The general mechanism for recognizing objects and faces involves a pipeline of visual processing areas. Each segment in the pipeline involves what is called a feedforward network, embedded with a feedbackward network. These are really completely intertwined, but we have found that speaking of them separately is useful.
In the case of object recognition, the pipeline is called the ventral visual pathway. It runs from V1 in the very back of the brain forward along the underside of each hemisphere. Primate evidence suggests that it consists of six segments.
The feedforward circuitry of the ventral visual pathway is for making sense of new objects. The feedbackward circuitry is for anticipating previously seen objects, i.e., priming. Another way of looking at these directions is that most of the time we are seeing things we have seen before, so the feedbackward pathway allows V1 cortex to confirm that we are seeing a known object, while the feedforward pathway consists of detailed error signals starting from V1 that allow learning about new objects and variations on old objects.
Now that we’ve considered the first question, let’s go on to the second.
The ventral visual pathway (purple in the image above) is used for all objects. In effect, it is considering all objects you have previously seen at the same time. The segments in the pipeline are finding and predicting commonalities of all the different objects you have ever seen as the visual information passes through them. This means there is no serial consideration of what an object is, as the question suggests.
Recognizing an object, whether a new one after considering all its characteristics, or a previously known one by confirmation of a prediction is nothing like a memory of an experience. Experiences tend to interfere with one another since their associations are subject to interference with each recall. The recognition of of objects is seldom lost because the complexities of the ventral visual stream allow recognition of a vast number of objects simultaneously.
As a side note, recognition of a new object through the feedforward network takes 200–400 milliseconds, while recognition of a known object with priming by the feedbackward network can be done in as few as 60 milliseconds.
Complicating this explanation is that object recognition takes place independently in the two hemispheres. Rather than duplicating these abilities, the hemispheres provide complementary functionality. The hemispheres look at different features and use different parts of the visual field.
The right hemisphere uses the entire visual field, central and peripheral vision, left and right sides. This allows it to recognize the object in context, and allows the entire object to be considered as a whole.

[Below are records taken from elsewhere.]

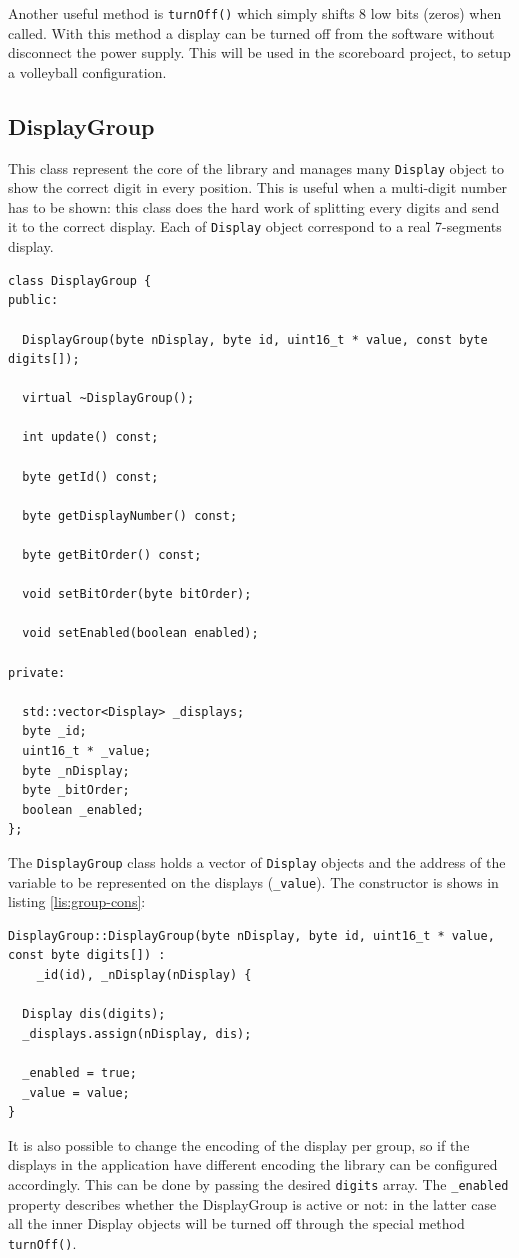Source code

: \documentclass[11pt,english]{article}
\newcommand{\code}[1]{\texttt{#1}}
\begin{document}
Another useful method is \code{turnOff()} which simply shifts 8 low bits (zeros) when called. With this 
method a display can be turned off from the software without disconnect the power supply.
This will be used in the scoreboard project, to setup a volleyball configuration.


\subsection{DisplayGroup}

This class represent the core of the library and manages many \code{Display} object to show the 
correct digit in every position. This is useful when a multi-digit number has to be shown: this class 
does the hard work of splitting every digits and send it to the correct display. Each of \code{Display} 
object correspond to a real 7-segments display.
%
\begin{lstlisting}[label=lis:dis-group-class,caption=DisplayGroup class]
class DisplayGroup {
public:

  DisplayGroup(byte nDisplay, byte id, uint16_t * value, const byte digits[]);

  virtual ~DisplayGroup();

  int update() const;

  byte getId() const;

  byte getDisplayNumber() const;

  byte getBitOrder() const;

  void setBitOrder(byte bitOrder);

  void setEnabled(boolean enabled);

private:

  std::vector<Display> _displays; 
  byte _id;                       
  uint16_t * _value;              
  byte _nDisplay;                 
  byte _bitOrder;                 
  boolean _enabled;               
};
\end{lstlisting}

The \code{DisplayGroup} class holds a vector of \code{Display} objects and the address of the 
variable to be represented on the displays (\code{\_value}). 
The constructor is shows in listing \ref{lis:group-cons}:
%
\begin{lstlisting}[label=lis:group-cons,caption=DisplayGroup class constructor]
DisplayGroup::DisplayGroup(byte nDisplay, byte id, uint16_t * value, const byte digits[]) :
    _id(id), _nDisplay(nDisplay) {

  Display dis(digits);
  _displays.assign(nDisplay, dis);

  _enabled = true;
  _value = value;
}
\end{lstlisting}
%
It is also possible to change the encoding of the display per group, so if the displays in 
the application have different encoding the library can be configured accordingly.
This can be done by passing the desired \code{digits} array.
The \code{\_enabled} property describes whether the DisplayGroup is active or not: in the latter 
case all the inner Display objects will be turned off through the special method \code{turnOff()}.
\end{document}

It also allows larger objects to be recognized.
The left hemisphere only perceives the right half of the central (foveal) visual field. This means that it tends to recognize smaller parts of objects, with the object itself as context, but not the area around the object. The relatively consistent high resolution in this part of the visual field allows it to concentrate on details of the object that the right hemisphere might not use.
These two complementary views of an object work together. The left side can often recognize an object somewhat earlier since its part of the visual field isn’t delayed by passing across the corpus callosum. Also, the left side can sometimes recognizes objects in new orientations and with moderate visual interference because it is recognizing parts of the object that might escape interference. The right hemisphere takes slightly longer, but since it is more likely to recognize the object correctly, it can correct left hemisphere mistakes.
Now I hope I have waved my hands sufficiently at this essential, complex process of object recognition. I hope you can see now why you can recognize a vast number of objects almost instantaneously.